§ **WHAT YOU SHOULD DO**: Below are entries. Copy exactly the lines running from the line that holds "This assumes you already have Rust installed." to the line that holds "point, the installation", with both ends included.

§ **MATERIAL SUPPLIED**:
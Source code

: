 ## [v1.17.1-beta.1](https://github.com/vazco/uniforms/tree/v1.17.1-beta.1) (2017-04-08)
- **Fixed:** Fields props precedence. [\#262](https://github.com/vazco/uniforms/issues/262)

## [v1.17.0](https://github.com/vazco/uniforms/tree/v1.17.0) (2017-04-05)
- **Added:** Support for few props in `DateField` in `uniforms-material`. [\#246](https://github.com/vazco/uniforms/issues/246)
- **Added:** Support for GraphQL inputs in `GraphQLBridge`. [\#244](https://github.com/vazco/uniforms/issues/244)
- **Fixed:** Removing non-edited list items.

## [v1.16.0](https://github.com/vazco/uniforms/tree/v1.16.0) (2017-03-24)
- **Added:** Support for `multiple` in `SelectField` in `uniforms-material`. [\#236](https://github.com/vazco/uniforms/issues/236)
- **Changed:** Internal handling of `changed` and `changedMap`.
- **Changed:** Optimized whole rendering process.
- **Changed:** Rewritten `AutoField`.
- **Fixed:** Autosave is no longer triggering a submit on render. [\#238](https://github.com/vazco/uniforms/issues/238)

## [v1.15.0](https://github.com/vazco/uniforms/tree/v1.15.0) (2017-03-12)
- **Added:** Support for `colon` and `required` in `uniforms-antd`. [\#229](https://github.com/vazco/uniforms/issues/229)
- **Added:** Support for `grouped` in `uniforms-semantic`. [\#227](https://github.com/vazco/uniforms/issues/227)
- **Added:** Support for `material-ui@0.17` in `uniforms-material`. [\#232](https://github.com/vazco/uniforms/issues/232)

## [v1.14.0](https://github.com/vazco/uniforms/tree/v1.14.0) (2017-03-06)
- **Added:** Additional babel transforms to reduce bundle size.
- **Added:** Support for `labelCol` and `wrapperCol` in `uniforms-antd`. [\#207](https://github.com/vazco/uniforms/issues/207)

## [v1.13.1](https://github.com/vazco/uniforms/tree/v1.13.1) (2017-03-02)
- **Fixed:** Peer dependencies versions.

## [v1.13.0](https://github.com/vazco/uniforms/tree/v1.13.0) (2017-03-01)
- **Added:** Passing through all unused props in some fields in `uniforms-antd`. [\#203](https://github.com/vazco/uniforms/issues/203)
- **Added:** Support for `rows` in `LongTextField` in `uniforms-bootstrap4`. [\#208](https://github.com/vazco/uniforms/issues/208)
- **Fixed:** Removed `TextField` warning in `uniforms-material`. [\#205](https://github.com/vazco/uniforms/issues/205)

---

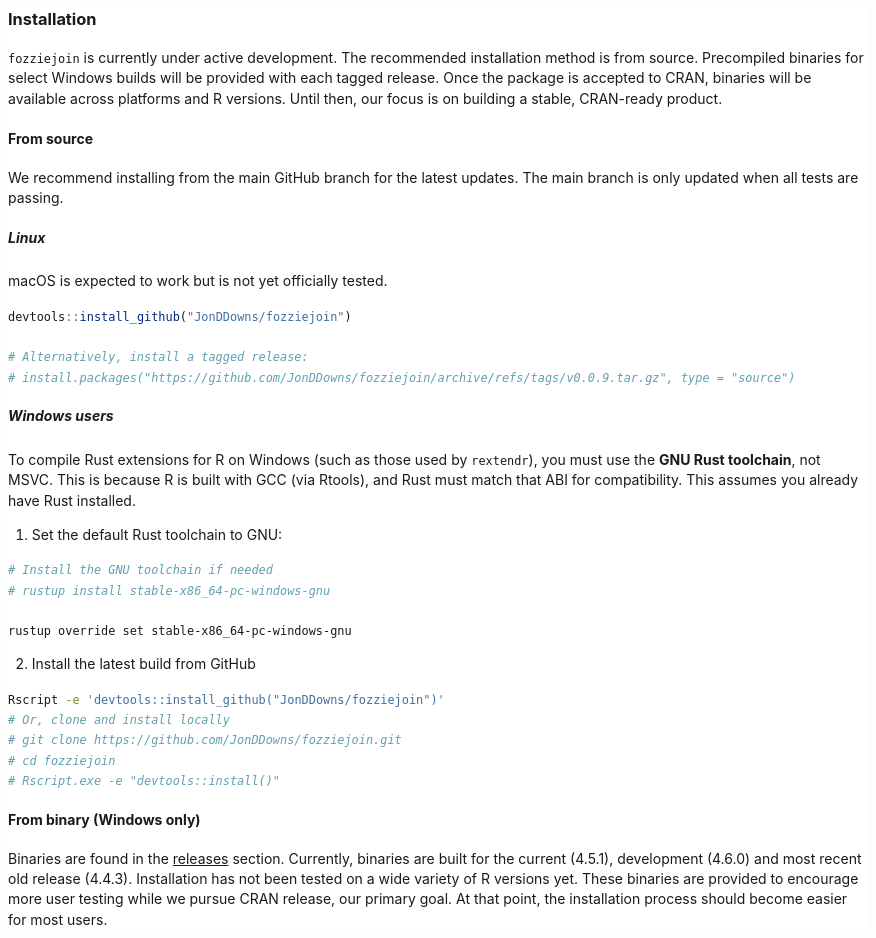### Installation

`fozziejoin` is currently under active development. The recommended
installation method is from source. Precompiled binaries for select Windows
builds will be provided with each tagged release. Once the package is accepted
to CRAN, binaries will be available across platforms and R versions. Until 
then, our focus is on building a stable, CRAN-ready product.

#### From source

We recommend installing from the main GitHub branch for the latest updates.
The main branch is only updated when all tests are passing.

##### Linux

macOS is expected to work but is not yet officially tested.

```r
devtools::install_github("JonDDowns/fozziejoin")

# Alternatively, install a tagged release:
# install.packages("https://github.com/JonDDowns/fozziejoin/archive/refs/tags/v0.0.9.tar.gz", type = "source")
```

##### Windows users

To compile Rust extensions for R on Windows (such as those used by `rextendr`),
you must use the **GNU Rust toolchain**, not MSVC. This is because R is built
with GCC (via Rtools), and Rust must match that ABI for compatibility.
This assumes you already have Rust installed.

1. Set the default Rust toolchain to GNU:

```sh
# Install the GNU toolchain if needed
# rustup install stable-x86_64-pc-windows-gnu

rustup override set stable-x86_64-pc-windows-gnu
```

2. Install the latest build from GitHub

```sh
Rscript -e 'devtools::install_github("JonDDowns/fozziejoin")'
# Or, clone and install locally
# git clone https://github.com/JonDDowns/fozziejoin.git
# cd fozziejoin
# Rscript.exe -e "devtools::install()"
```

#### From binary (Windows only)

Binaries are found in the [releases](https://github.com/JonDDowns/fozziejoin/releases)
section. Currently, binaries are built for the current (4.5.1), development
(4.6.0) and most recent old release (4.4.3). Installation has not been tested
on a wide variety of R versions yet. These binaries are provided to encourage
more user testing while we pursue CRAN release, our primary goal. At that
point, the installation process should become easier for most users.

§ **SOLUTION FOR THIS PROBLEM**:
This assumes you already have Rust installed.

1. Set the default Rust toolchain to GNU:

```sh
# Install the GNU toolchain if needed
# rustup install stable-x86_64-pc-windows-gnu

rustup override set stable-x86_64-pc-windows-gnu
```

2. Install the latest build from GitHub

```sh
Rscript -e 'devtools::install_github("JonDDowns/fozziejoin")'
# Or, clone and install locally
# git clone https://github.com/JonDDowns/fozziejoin.git
# cd fozziejoin
# Rscript.exe -e "devtools::install()"
```

#### From binary (Windows only)

Binaries are found in the [releases](https://github.com/JonDDowns/fozziejoin/releases)
section. Currently, binaries are built for the current (4.5.1), development
(4.6.0) and most recent old release (4.4.3). Installation has not been tested
on a wide variety of R versions yet. These binaries are provided to encourage
more user testing while we pursue CRAN release, our primary goal. At that
point, the installation process should become easier for most users.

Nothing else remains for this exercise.